Lessons from a Lawnmower

Posted on September 20, 2015. Filed under: coaching, expectations |

Yes that’s right. today’s blog is about how a lawnmower can share insights about coaching and how you might be undermining yourself.

At the moment as I write we are experiencing the beginning of Spring. Which also means the start of the season in which everything in the garden grows and grows.  It’s also the season when we realise that the lawnmower has sat idle and unused in the garden shed for many months. In my case, well over a year as I have been paying someone to cut my lawns for a while. Lawnmower

My lawns had grown and were out of control as I have not been happy with the most recent lawnmower guy (he compared my lawns to those of a neighbour saying I needed to do what they have done and sow my lawns – when he was referring to a neighbour who had re-turfed their lawns! There is a large and visually obvious difference between recently turfed and recenly sown lawns.) in whom I had lost confidence and comfort with paying him to cut my lawns.

So here I am with a big task ahead of me (weeds and grass at least 4 inches high) and doubt in my mind because the best tool – the lawnmower – has sat unused for a long period of time.

Reference One – how often do we do this to ourselves at work, thinking that we will be unable to effectively tackle something because it has been so long?

Now I’ve also succumbed to a lurgy at the end of winter which had me doubting my physical capacity to pull start the mower. We all know how exhausting those things can be. don’t we?

Reference Two – we base our expectations of effort and anticipated effort on what has happened in the past rather than an accurate and fact based assessment of the current situation.

Me feeling some self doubt plus the assumption that a mower not used for a long time would be hard to start led me to conclude that it would not start. This was supported by the fact that my fuel can had been damaged and I knew I had no petrol for the mower. And so I gave up before I had even tried.

Reference Three – all too often people give up on a task before assessing it realistically let alone trying

And here is where it all gets interesting.

I decided that the lawn had to be mowed and that I did not want to use the same guy who had been doing it in the past.
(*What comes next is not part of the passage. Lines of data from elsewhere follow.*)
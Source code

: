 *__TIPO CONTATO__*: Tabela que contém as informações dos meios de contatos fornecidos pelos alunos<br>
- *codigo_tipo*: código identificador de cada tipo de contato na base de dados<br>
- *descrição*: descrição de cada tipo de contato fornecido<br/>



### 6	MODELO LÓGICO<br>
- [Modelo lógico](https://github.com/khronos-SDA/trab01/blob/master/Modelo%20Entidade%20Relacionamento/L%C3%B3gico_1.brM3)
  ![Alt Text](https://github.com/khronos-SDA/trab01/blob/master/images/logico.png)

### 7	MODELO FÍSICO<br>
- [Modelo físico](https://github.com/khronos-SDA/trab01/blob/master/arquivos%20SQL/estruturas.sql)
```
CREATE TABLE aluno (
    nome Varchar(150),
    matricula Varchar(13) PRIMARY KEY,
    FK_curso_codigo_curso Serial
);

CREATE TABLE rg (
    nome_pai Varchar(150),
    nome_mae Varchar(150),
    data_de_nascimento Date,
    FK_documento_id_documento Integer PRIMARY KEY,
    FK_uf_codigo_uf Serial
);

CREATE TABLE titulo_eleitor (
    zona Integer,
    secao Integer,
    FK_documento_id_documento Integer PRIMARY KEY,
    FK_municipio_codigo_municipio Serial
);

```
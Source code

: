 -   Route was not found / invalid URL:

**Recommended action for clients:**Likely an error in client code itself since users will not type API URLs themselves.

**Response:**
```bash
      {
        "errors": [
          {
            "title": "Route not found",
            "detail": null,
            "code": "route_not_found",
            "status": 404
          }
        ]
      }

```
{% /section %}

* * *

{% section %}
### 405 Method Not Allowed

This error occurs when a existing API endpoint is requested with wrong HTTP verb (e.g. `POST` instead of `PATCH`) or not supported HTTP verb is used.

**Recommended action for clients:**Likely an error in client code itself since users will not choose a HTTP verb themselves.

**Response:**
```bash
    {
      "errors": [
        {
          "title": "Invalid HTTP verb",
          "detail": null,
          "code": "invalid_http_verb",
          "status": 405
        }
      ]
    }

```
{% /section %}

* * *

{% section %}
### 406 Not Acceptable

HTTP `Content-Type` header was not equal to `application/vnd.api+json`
And therefore (oddly) that led to a belief that I ought to do it myself (not call another lawnmower person) and based on the fact that I knew that I had a manual push mower in the garden shed.

Doing the Hard Manual YardsYes one of those old, outdated, hard to find manual, hand push mowers that have metal blades and no catcher. A steel handle and a tendency to jam – especially when trying to plough through weeds that are as high as the wheels of the push mower. The blades kept jamming and I had to keep stopping to un jam them and it was really had manual labour to push that mower through the weeds and grass.

As you can see from this photo. Now let me also say that my total lawn area is probably the size of 1.5 tennis courts. That’s a lot of square metres of greenery to be pruned or mowed. In fact I had weeds that were so big Big Obstancles and Toolsthat it seemed more sensible to pull them out whole or to clip them with the hedge shears.

My neighbours must have had a good giggle at me on my hands and knees cutting greenery with shears rather than using a mower.

One neighbour, and only one, commented that “Gee, that looks like a good workout” while all the others who saw me said nothing. They probably think I am insane or have a problem that results in me doing things manually.

Reference Four – beware of the assumptions that you make when you observe others doing things that seem unusual or unexpected

Now I am not really crazy – although I did persist in mowing almost half my total lawn area with the hand mower before taking the other mower o a friend and asking for some help to check that it would start. And guess what? Two pulls on the starter, we checked and confirmed that it was totally out of fuel. Perhaps evaporation or perhaps that I’d put it away when empty the last time it was used. No drama, let’s fill it with petrol and see what happens.

So, with a bit of fuel and following proper start procedure the mower started on the second pull. Yes that’s right.  After at least 18 months of being idle and untouched, all it took was a little fuel and proper procedure for the motor mower to start.

Reference Five – sometimes it takes less input than we think to get something started.

The moral of this post? Please do not allow yourself to fall victim to the same set of assumptions, beliefs and limits that I show in this story when you are at work or working with people. Make good use of the critical friend who can:

  1. Make sure you follow a good process to get things going
  2. Ask if you have tried things rather than allowing your assumptions to limit you
  3. Encourage you to give it a go even if you have doubts
  4. Believe in you and your dusty skills at times when you may think that they have passed their use by date

And so the lawnmower is now my personal analogy for how I can make sure I remain open to coaching and mentoring in the same way that I ask my clients to allow me to coach and mentor them.

It may not be the perfect story for all situations as there are genuinely circumstances where old and unused skills have become rusty and redundant – that’s where a coach can help you establish if they are genuinely out of date or if you are limiting yourself. It’s too easy for us to limit ourselves.

Now I shall complete my lawn mowing with the motor mower. (insert happy face perhaps?)